Task to carry out —
Keep only the lines of the material below that contain the word "好书介绍". Copy those lines.

*** Begin section ***

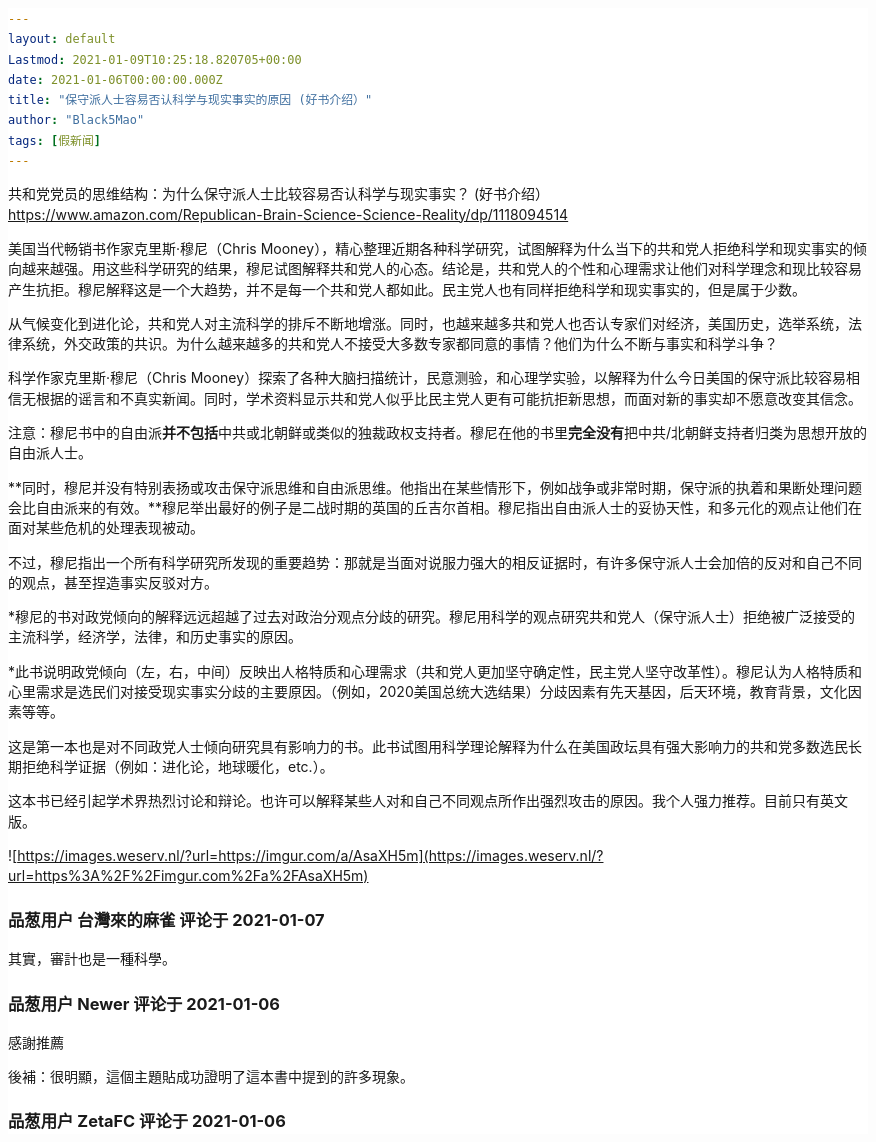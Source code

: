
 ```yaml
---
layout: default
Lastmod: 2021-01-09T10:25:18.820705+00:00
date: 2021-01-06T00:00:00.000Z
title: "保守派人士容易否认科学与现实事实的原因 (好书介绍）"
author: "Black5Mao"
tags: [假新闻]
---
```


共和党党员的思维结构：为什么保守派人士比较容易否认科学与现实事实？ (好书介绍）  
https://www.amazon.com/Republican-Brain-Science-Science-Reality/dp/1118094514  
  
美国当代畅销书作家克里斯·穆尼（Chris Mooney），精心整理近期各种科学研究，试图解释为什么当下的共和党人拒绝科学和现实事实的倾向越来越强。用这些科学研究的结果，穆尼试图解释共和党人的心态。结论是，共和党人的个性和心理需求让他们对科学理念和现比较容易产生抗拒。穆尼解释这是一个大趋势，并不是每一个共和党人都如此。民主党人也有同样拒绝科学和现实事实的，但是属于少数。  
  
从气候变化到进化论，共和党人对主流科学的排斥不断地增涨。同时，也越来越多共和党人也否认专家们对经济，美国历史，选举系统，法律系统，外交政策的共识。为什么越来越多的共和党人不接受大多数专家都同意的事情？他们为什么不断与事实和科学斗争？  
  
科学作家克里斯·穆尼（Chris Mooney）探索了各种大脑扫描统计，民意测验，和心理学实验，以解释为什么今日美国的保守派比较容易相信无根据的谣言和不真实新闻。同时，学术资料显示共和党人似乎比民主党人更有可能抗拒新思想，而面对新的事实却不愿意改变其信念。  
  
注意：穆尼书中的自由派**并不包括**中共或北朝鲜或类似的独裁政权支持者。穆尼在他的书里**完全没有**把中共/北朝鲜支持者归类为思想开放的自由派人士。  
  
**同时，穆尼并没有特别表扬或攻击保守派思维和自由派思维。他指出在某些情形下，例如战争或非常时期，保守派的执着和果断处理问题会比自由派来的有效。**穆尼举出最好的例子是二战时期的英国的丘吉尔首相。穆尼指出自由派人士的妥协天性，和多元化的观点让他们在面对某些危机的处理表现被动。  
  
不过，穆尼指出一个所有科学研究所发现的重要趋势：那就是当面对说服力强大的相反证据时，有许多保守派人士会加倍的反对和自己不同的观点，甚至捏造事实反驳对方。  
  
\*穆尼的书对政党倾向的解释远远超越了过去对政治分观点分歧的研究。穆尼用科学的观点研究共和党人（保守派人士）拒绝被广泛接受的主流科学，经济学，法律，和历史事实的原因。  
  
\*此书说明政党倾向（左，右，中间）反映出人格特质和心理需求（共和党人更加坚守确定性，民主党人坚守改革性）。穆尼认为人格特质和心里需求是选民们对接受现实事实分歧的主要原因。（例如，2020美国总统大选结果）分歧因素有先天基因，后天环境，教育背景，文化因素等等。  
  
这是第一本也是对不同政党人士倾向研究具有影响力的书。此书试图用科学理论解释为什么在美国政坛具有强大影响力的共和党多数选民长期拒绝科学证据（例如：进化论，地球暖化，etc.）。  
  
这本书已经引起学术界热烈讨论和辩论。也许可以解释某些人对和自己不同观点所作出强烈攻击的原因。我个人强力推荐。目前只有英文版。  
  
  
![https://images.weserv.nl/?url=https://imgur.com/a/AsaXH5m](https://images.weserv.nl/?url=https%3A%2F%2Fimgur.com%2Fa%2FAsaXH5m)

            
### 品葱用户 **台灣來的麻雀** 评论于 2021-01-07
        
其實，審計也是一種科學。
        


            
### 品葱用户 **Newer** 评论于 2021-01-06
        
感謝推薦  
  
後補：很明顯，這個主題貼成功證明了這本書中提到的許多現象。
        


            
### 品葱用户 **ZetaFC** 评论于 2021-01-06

*** End section ***
*** Begin section ***

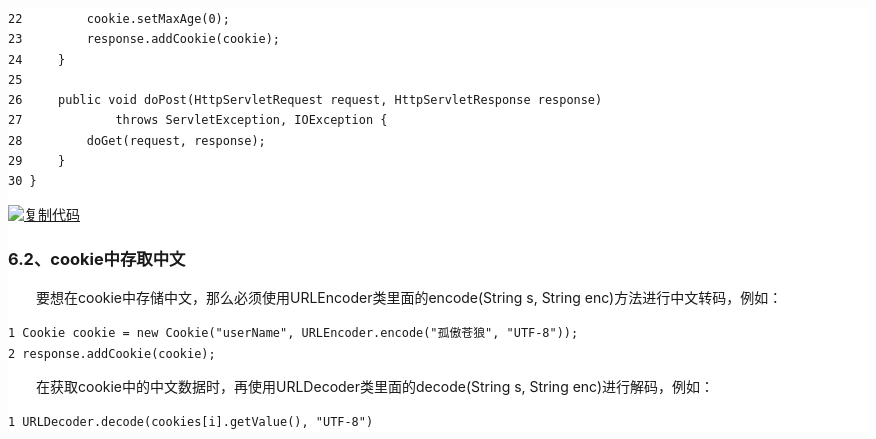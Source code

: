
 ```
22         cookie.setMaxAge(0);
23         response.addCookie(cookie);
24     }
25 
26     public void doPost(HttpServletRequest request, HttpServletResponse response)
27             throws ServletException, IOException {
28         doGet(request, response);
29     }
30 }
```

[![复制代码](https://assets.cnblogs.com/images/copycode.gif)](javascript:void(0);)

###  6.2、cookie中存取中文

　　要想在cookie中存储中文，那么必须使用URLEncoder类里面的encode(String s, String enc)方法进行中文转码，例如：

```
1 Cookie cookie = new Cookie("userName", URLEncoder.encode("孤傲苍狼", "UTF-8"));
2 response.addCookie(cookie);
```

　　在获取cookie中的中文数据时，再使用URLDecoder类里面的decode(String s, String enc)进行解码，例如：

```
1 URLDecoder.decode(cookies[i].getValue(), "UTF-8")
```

*** End section ***
*** Begin section ***

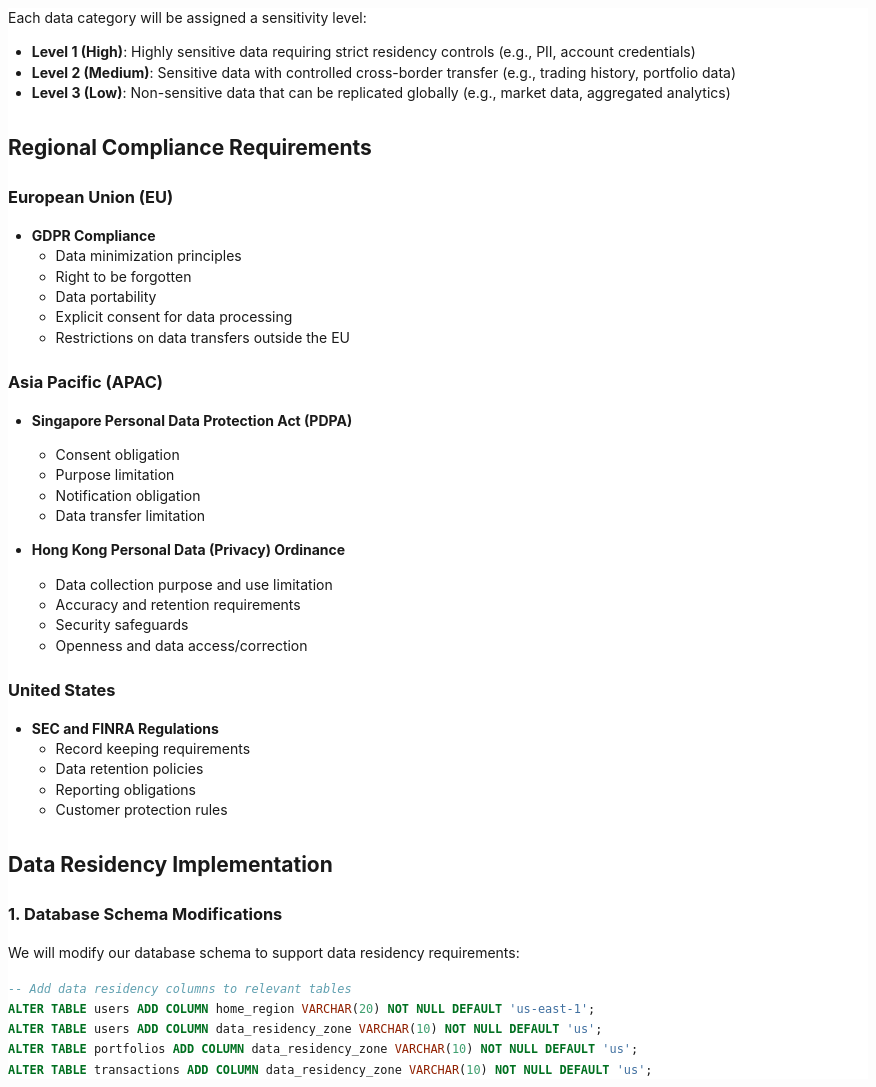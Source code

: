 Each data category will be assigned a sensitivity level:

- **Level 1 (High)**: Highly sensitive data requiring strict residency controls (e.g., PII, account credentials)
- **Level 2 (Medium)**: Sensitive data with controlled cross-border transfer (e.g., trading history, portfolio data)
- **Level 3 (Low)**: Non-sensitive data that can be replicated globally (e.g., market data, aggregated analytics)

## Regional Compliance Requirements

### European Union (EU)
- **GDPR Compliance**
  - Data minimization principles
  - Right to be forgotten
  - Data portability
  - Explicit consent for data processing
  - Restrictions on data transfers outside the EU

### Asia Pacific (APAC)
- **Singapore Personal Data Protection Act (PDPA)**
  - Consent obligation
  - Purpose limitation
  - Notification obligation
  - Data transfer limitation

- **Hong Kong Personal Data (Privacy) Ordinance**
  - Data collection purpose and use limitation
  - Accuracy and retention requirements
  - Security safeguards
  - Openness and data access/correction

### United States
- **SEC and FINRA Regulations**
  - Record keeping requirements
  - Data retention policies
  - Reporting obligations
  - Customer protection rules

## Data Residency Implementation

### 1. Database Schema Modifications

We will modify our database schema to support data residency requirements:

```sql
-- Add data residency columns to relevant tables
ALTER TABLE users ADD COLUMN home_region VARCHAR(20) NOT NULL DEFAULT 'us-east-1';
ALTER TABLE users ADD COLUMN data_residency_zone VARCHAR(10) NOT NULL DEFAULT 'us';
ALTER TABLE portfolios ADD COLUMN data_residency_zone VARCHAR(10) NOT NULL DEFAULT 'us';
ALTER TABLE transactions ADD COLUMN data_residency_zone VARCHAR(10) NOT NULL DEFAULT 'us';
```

*** End section ***

Exercise solution —
title: "保守派人士容易否认科学与现实事实的原因 (好书介绍）"
共和党党员的思维结构：为什么保守派人士比较容易否认科学与现实事实？ (好书介绍）  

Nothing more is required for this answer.